まるで大型犬かのように、素直に真っ直ぐ私の元へ向かってくるクレア。
……ブンブンと勢いよく揺れる尻尾が見えたのは多分幻覚だろう。

シスターである私は丁度礼拝も終わり自分の部屋でゆっくりしようと思っていた所、急に部屋の扉がバンッと勢い良く開いた。
何事かと驚いていると、ひょっこりと扉の奥から付き合っているクレアが顔を出し、私にそう飛びついてきた。
それも騎士団団員の証である鎧を着たまま。

貴方、騎士団の中でも結構上の立場でしょうに……
……まぁ、私も修道服を着たままだからお互い様か。


「う~ん、やっぱりソフィアさんの膝枕は落ち着きます~」


正直、こんな無邪気な彼女を見ると何事もどうでも良くなってくる。
もぞもぞと私の膝の上で動く彼女を見下ろしながら、私は微笑む。
すると、どうやら彼女は良い場所を見つけたようで仰向けになり、こちらを見つめてくる。
目が合う形になり少し恥ずかしい。


「いやー、やっぱりこの位置が一番良いですね!」

「そんな膝枕に良い場所とかあるの?」

「そりゃもちろんありますよ!ここなんてソフィアさんのたわわなお胸と綺麗なお顔が同時に楽しめる最高の場所なのです!」

「……」


楽しそうにそう言う彼女のおでこを私は無言で指でピンッとはじく。
「痛っ」とはじかれたおでこを押さえながらも、にへらと笑う彼女。
……可愛い。

思わず私は彼女の頬などを撫でて、愛でる。
ゆっくりと彼女の温もりを感じながら撫でていると、彼女はすりすりと私の手に頬擦りをしてくる。
尚の事可愛い。

……でも、何だか悔しくもなった私は彼女の頬をぷにっと持って、むにーと引っ張る。
モチモチとお餅のように伸びる彼女の頬、面白い。
そして、一頻り満足した私は手を離して「ふふふっ」と笑みを零す。


「満足しました?」

「えぇ、ありがとう」


ここで「どうしたんですか?」と聞いてこないあたり、クレアも慣れてきたのだろうな。
この私のムーブに。

それでも、どうやら彼女も満更でも無い様でもっとせがむような顔をしてくる。

それならという事で今度は彼女の好きな部分の中で1,2を争う部分である髪をゆっくりと撫でていく。
彼女の長くて綺麗な金髪はまるで絹のようにサラサラとしていて、撫でていて凄く気持ちが良い。
特に手を櫛のようにして、髪をサーッと梳いていくと尚良し。


「……ホント、クレアの髪って綺麗ね。

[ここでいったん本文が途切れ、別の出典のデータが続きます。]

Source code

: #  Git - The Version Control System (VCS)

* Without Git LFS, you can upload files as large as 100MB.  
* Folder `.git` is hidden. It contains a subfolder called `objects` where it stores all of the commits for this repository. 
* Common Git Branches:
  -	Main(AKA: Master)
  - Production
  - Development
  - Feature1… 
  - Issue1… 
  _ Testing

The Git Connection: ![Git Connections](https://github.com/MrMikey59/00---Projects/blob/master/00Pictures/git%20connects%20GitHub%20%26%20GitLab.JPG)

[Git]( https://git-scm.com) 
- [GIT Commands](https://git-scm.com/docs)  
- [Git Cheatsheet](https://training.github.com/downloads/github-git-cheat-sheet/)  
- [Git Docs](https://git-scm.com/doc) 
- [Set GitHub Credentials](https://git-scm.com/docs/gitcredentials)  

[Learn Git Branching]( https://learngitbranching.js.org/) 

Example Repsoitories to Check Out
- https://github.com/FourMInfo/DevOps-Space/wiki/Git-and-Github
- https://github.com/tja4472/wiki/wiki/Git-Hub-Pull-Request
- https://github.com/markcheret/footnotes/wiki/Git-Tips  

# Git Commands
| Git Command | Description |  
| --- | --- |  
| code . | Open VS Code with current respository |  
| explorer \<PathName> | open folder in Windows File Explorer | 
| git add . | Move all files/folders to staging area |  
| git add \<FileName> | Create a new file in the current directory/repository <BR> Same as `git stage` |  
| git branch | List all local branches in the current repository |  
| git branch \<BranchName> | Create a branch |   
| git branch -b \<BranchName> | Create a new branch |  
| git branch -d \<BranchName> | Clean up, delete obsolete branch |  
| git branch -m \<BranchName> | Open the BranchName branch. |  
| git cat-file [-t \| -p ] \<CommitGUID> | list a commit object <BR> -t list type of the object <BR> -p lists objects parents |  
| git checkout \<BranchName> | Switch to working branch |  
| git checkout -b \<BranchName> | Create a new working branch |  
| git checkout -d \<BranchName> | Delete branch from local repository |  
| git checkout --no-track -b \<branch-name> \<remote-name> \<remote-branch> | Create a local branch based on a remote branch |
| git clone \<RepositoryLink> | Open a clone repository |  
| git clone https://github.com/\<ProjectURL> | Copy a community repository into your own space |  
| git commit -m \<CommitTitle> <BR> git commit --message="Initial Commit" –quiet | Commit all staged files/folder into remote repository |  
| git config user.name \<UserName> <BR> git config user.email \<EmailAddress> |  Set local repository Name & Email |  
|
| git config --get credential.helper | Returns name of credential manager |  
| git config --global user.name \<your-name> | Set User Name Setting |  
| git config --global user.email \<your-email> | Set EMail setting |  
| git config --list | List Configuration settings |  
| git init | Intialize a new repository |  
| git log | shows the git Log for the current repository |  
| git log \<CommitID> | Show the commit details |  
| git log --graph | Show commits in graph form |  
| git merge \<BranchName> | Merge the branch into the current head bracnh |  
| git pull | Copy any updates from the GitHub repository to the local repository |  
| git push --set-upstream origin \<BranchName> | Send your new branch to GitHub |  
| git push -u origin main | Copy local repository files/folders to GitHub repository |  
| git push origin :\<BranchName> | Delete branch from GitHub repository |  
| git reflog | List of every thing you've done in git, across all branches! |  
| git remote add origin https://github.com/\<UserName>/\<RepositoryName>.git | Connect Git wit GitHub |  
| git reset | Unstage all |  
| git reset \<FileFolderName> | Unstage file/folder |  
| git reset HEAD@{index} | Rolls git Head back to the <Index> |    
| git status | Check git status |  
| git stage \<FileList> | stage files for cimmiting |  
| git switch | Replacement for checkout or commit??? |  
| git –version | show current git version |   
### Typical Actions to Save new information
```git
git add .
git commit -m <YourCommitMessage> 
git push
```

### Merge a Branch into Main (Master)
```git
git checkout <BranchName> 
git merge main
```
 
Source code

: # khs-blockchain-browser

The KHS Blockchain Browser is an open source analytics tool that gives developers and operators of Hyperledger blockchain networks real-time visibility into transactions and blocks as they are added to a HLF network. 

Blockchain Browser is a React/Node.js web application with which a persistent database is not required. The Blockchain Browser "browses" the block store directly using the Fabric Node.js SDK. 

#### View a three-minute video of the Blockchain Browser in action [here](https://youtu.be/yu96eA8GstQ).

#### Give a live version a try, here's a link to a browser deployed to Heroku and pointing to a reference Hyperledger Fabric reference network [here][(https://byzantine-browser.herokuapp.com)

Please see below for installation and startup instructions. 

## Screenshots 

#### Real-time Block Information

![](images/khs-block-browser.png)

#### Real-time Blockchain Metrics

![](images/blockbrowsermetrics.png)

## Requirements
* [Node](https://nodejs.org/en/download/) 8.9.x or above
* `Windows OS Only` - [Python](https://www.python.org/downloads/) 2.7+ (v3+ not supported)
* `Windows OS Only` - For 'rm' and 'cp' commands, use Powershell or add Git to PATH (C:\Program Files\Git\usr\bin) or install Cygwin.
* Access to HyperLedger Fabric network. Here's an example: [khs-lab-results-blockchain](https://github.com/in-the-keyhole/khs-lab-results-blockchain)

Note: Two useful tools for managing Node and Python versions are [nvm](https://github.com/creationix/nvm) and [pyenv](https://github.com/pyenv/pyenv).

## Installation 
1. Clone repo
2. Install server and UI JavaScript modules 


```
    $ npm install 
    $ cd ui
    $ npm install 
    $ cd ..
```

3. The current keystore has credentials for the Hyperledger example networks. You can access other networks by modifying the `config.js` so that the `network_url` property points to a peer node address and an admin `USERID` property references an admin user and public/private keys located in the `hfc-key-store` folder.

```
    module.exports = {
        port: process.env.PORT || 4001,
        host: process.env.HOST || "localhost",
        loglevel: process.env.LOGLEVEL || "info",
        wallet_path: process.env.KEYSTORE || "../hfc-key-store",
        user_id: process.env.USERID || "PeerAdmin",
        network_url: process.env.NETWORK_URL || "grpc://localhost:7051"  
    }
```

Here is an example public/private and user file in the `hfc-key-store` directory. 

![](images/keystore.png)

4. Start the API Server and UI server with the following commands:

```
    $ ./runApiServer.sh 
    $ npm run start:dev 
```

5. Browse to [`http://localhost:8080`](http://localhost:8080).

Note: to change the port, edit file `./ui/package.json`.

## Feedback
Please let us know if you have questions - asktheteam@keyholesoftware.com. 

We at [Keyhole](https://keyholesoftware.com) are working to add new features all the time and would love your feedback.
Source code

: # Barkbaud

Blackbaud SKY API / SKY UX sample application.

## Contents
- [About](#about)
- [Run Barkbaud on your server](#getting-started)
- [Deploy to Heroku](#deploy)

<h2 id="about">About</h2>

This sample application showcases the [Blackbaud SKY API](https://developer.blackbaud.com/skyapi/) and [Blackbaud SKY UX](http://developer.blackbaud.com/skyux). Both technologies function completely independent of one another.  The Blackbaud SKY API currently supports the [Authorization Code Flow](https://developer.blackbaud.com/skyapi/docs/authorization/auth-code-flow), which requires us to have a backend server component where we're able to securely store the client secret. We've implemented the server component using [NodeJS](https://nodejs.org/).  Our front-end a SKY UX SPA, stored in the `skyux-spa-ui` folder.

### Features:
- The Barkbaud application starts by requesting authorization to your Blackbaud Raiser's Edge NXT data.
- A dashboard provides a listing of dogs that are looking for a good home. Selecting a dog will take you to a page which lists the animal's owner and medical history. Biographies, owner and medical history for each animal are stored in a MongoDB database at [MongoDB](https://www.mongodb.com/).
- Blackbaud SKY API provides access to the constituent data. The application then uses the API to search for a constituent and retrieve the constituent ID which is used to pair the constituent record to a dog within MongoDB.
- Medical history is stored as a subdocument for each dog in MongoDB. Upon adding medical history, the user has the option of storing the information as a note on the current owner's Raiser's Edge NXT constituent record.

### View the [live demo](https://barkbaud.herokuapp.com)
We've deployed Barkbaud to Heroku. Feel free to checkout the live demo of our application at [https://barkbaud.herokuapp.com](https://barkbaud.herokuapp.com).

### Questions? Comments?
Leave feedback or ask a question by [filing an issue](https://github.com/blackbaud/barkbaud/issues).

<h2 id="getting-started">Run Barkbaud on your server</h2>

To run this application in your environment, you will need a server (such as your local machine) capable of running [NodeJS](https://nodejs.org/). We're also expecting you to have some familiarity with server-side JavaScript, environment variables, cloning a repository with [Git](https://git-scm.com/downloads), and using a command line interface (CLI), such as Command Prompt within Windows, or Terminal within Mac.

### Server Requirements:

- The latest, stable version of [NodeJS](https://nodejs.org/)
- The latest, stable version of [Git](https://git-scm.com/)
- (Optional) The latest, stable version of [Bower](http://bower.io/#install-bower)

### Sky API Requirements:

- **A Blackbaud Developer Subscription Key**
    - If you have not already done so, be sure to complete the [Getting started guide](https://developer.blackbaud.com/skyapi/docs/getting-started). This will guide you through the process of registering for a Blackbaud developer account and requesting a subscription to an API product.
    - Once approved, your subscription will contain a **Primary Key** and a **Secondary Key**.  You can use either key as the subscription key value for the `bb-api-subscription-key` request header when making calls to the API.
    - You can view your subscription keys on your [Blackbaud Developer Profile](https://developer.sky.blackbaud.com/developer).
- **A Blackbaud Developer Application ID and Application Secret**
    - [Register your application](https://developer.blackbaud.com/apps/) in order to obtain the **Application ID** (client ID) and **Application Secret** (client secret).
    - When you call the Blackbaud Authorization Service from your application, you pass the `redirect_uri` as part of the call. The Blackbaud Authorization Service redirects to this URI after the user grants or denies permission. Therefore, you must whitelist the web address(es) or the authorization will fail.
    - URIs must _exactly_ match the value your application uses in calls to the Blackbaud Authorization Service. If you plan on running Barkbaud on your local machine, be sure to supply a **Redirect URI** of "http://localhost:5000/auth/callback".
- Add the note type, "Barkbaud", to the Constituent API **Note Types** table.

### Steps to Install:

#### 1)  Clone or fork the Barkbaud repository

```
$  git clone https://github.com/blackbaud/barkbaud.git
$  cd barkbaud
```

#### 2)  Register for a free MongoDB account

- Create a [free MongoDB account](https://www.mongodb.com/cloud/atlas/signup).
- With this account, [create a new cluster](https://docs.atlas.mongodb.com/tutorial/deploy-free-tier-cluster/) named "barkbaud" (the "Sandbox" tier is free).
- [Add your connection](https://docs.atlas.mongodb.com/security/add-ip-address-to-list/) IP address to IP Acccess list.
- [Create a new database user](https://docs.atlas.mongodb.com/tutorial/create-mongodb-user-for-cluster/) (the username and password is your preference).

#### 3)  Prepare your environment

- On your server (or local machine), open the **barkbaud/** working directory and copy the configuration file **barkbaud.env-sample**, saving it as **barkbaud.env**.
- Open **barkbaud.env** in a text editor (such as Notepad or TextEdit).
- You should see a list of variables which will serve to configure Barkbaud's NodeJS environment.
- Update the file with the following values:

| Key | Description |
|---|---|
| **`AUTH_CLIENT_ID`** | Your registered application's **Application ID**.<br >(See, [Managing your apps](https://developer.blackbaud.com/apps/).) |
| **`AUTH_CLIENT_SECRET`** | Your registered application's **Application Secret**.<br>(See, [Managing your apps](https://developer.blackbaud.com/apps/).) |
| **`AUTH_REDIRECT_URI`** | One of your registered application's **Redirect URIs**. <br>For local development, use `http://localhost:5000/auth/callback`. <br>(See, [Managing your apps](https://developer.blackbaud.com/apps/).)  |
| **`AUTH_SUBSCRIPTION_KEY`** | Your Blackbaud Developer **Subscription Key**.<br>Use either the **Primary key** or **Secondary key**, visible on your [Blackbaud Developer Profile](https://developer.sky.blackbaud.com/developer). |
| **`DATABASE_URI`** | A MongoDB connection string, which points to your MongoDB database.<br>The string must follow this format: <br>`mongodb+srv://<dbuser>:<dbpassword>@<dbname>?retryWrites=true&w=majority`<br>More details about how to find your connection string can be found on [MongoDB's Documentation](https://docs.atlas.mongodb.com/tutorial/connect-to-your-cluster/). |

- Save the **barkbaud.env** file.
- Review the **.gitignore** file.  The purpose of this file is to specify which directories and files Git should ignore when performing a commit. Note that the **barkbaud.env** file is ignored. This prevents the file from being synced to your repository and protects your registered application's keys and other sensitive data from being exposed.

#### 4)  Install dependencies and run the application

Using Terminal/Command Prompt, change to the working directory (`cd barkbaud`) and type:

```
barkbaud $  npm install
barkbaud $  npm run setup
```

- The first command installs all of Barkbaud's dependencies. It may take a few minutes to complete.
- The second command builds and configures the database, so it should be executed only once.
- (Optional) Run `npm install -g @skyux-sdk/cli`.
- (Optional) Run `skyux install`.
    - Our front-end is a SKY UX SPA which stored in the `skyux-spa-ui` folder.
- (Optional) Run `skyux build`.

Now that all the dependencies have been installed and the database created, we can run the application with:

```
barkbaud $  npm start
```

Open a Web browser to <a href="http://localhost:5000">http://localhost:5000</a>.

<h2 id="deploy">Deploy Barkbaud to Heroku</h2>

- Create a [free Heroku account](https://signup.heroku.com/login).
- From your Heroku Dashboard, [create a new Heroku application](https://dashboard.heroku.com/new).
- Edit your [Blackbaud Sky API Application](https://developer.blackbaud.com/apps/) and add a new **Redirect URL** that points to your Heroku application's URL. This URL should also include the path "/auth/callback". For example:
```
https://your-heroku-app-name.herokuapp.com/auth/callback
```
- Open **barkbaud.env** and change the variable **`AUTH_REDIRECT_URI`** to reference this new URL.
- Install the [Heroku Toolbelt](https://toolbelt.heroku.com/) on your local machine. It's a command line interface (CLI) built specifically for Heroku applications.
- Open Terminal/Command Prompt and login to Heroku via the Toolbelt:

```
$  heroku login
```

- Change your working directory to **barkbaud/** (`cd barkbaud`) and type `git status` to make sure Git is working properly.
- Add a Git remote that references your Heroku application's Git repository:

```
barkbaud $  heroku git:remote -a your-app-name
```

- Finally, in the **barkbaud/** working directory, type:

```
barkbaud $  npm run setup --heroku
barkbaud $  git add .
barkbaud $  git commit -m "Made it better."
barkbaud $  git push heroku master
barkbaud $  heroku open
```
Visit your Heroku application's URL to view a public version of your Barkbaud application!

好きだわ」

「それ、いつも言いますよね。そんなに好きなんですか?」

「貴方が私の膝枕を好きなのと同じぐらい好きよ。この貴方の髪は」

「むぅ、私の好きな部分はこの髪だけですか」


いじけたようにぷくっと頬を膨らませる彼女。
私はその膨らんだ頬を突きながら、弁明する。


「そんな事無いわ。ただ髪が貴方の中で1番好きって言っただけで、貴方の事は全部大好きよ?」

「ふーん、それならその証明をしてください」


彼女はそう言いながら、自分の口元をトントンと指差す。
それが何を表しているか、私が分かっている前提でやってくるのが本当にズルいし、可愛い。
誰がこんな事を教えたのだろう……私か。

ここで彼女の思惑に沿わない行動をしても良いのだが、素直に従う。

「ふぅ」と軽く息を吐いて、私は膝元にいる彼女の顔に自分の顔を近づける。

そして、唇を重ねる。

唇の柔らかい感触を確認するぐらいの軽いキスだったが、彼女は満足したようだ。


「これで証明になるかしら?」

「……はい、十分です。大好きです」

「そう、なら良かったわ」


私の腰にギュッと抱き着きながら、彼女は少し赤くなった顔を隠す。


……それにしても、クレアがここまで甘えてくるのも結構珍しい。
まぁ、いつもも何だかんだ甘えては来るが……流石にここまででは無い。
それ程までに今日の訓練が大変だったか……あるいは他にも理由が……?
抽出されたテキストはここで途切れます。